Your biggest challenge is probably getting some form of limited rule, so that the Nawab doesn't simply extract all the riches from the emerging capitalist class. Perhaps you can set up some sort of Mughal resurgence, which weakens the power of the Nawabs without replacing them, and gives more power to the middle class in the power struggle. Alternatively, you can have an enlightened Nawab who realises Bengal is falling behind and pulls a Meiji.
 
The limited rule could be copied by the the capitalist class itself, just as in the Netherlands, when Spain tried to impose absolute monarchy, the merchants rebelled and established the Dutch Republic. As long as the urban bourgeoisie had something to build itself from - disaffected vassals (as in Japan), or ethnic or religious differences with the autocrats (as in Britain, the Netherlands, and China), or preexisting wealth (as in the Netherlands again, and also Switzerland) - it would be able to keep its money.

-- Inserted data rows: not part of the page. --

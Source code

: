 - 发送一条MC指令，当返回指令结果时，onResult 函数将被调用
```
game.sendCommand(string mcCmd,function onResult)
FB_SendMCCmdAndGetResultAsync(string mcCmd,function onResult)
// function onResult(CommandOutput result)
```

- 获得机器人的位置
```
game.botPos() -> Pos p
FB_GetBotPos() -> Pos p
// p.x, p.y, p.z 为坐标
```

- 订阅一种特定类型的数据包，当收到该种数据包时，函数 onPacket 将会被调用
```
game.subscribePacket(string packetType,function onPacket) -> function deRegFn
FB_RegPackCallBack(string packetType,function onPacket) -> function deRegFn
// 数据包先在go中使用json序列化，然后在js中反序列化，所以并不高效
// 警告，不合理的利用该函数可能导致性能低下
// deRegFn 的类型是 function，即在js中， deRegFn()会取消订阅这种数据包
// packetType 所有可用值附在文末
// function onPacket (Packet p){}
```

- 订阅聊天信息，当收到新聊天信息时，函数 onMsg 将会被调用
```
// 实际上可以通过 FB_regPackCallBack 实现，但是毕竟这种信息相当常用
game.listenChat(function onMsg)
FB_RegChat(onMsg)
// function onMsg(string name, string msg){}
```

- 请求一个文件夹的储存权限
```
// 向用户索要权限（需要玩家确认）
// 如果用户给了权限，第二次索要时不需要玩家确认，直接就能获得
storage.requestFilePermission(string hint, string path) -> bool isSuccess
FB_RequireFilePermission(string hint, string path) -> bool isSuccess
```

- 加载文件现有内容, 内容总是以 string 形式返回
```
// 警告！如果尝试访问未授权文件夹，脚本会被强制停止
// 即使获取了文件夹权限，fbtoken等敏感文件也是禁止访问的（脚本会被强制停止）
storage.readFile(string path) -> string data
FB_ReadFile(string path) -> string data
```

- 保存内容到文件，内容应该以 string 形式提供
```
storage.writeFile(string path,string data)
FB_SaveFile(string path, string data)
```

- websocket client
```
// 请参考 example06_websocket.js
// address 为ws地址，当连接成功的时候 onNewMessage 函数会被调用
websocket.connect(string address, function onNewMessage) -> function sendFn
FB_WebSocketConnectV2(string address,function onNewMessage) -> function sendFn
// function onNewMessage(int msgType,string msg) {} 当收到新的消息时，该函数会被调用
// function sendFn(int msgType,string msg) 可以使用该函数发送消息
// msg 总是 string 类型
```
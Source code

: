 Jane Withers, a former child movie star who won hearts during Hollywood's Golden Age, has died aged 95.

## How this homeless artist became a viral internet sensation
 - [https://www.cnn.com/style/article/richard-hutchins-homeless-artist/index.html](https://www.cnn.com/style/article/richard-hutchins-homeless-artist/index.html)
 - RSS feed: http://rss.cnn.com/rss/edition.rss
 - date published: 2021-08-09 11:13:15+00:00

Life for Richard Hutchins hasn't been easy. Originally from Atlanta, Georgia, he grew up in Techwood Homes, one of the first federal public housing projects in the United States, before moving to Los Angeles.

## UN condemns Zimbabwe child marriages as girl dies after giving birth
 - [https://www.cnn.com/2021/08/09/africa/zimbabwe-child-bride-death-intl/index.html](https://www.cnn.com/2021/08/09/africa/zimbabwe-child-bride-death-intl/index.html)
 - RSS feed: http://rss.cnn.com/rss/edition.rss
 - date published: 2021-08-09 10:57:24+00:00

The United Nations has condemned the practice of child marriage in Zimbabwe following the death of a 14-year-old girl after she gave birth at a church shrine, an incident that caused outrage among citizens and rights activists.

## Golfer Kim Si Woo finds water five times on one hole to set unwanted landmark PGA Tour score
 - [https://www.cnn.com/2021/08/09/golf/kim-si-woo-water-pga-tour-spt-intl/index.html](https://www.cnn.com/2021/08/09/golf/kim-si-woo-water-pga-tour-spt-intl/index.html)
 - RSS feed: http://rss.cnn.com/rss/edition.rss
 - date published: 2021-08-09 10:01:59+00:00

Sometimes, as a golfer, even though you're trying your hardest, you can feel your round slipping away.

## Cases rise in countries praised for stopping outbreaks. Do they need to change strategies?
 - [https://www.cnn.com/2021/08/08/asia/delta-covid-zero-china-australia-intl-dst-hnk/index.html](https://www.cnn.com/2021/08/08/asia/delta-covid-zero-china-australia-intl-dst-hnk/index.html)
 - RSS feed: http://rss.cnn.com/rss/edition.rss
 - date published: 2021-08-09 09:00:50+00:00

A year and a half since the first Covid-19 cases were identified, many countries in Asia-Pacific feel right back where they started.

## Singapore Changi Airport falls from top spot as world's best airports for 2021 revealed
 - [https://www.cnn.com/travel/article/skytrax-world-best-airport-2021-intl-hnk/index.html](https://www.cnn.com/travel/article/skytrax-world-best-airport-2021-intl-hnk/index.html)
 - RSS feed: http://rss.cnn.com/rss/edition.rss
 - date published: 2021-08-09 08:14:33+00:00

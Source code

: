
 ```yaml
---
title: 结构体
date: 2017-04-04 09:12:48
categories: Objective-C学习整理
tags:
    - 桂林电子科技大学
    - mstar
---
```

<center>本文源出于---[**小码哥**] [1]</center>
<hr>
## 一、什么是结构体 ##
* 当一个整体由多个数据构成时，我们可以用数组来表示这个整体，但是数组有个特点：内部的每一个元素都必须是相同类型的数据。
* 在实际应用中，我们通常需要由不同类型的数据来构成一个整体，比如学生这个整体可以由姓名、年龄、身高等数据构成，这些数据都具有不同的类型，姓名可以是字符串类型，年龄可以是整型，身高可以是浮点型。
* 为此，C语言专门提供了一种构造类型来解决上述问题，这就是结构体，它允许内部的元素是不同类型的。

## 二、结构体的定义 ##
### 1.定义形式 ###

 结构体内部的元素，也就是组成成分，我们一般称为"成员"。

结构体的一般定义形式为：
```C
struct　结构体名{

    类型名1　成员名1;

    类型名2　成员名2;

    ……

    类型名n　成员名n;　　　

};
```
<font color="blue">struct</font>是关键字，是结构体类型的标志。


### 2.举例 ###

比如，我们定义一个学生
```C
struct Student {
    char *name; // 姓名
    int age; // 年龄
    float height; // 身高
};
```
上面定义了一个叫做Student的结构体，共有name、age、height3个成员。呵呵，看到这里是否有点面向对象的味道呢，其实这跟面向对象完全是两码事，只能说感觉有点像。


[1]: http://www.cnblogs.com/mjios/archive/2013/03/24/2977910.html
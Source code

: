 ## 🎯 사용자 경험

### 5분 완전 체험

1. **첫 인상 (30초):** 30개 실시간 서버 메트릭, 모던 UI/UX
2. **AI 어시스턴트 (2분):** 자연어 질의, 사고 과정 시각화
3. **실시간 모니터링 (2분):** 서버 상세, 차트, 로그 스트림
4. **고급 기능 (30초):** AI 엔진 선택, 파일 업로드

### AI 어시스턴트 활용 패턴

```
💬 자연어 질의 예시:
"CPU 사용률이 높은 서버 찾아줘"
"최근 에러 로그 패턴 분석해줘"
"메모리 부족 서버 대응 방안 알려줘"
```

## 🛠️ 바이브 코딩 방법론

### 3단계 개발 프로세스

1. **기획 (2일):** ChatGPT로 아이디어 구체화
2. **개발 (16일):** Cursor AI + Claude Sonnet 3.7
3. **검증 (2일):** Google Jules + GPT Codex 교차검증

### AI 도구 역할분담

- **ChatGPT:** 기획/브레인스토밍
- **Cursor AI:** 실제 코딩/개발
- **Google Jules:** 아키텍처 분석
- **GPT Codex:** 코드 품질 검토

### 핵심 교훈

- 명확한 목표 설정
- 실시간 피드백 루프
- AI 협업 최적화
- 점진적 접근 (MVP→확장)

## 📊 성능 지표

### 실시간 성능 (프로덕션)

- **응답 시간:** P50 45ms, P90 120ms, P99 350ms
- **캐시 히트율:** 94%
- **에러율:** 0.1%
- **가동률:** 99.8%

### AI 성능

The problem is that such a rebellion would lead to a long period of instability, which Britain and France would use as an excuse to intervene.
 
That said, wages were low, unlike in the Netherlands or Britain or the Yangtze Delta.

Wow - so 18th and 19th century wages in the Yangzi delta were closer to European levels than Ganges delta levels. Interesting. That certainly changed by the late 19th century if not earlier.
 
Wow - so 18th and 19th century wages in the Yangzi delta were closer to European levels than Ganges delta levels. Interesting. That certainly changed by the late 19th century if not earlier.

Farmer wages in England only overtook those of the Yangtze Delta around 1800.

In contrast, urban wages in Suzhou were not all that high.

In India, I don't think Robert Allen ever looked at urban wages, only at farmer wages, which were at subsistence level in the 18th century, including in Bengal.